Items from a data source:
__________
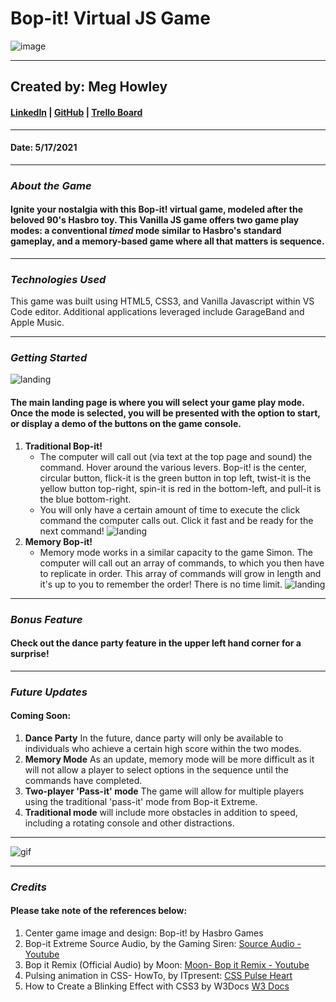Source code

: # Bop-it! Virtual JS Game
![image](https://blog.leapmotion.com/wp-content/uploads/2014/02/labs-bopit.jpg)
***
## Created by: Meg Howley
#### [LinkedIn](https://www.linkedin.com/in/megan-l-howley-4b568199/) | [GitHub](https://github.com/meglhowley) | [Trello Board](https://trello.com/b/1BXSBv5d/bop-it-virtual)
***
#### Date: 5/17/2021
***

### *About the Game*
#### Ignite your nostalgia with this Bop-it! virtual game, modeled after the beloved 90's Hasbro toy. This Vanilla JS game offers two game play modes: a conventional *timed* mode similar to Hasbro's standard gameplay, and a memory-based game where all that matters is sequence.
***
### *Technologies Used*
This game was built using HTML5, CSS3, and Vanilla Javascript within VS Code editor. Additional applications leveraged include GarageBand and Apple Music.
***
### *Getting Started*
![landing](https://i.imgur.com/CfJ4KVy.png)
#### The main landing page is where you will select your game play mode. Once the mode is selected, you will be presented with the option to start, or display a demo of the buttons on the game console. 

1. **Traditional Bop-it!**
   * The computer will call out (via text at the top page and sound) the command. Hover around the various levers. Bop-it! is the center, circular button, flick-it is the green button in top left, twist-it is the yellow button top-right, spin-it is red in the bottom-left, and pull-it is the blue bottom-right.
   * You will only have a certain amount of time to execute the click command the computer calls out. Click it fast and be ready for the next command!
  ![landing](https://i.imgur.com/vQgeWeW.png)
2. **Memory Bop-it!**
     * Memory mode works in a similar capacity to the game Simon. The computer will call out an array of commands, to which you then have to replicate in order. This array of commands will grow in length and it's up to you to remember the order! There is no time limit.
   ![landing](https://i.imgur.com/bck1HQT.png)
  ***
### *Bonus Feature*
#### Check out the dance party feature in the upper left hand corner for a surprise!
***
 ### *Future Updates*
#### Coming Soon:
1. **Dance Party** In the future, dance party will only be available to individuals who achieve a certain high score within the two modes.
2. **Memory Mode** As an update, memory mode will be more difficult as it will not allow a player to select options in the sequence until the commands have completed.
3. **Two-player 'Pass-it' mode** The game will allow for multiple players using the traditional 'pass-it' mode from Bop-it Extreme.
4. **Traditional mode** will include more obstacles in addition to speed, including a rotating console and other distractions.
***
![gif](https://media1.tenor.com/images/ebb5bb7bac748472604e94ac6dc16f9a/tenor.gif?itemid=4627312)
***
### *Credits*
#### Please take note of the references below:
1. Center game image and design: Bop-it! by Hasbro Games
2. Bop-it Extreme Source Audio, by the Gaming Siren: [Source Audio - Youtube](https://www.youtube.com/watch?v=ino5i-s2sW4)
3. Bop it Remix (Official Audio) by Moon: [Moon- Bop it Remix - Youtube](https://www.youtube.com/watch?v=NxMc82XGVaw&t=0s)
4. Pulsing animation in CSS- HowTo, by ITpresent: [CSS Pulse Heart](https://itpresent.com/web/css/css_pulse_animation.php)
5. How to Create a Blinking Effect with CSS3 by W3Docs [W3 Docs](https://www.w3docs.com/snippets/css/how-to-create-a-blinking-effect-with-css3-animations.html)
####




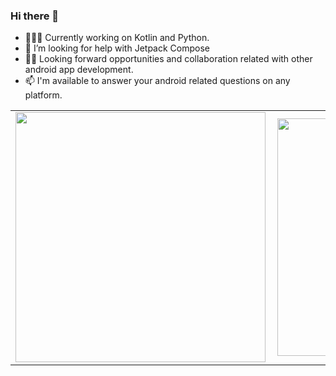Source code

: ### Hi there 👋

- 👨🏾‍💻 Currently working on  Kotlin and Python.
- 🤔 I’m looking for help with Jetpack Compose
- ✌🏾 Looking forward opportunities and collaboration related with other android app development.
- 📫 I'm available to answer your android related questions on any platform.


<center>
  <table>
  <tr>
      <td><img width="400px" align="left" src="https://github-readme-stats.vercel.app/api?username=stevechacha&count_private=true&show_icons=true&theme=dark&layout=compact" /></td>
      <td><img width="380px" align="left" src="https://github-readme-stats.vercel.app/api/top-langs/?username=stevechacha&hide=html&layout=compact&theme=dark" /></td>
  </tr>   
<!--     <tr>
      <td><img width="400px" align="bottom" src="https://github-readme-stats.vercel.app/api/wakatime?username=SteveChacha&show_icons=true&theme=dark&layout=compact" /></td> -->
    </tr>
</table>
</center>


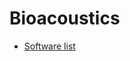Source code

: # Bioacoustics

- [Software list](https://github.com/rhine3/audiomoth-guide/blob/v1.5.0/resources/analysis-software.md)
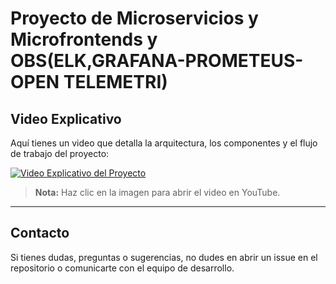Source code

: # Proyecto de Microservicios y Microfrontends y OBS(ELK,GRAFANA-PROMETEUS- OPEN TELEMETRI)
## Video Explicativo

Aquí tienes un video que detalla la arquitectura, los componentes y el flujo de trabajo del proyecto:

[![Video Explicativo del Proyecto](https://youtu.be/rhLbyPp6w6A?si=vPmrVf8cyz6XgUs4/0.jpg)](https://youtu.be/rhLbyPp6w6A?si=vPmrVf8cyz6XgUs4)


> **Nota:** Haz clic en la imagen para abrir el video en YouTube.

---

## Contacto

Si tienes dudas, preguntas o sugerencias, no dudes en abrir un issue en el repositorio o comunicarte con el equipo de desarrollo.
__________
_Problem to solve_
When the line with "#### Check out" is reached in the data above, start copying there, and copy each line exactly until the line with "1. **Dance Party**" has been copied; copy nothing else.

_Task solution_
#### Check out the dance party feature in the upper left hand corner for a surprise!
***
 ### *Future Updates*
#### Coming Soon:
1. **Dance Party** In the future, dance party will only be available to individuals who achieve a certain high score within the two modes.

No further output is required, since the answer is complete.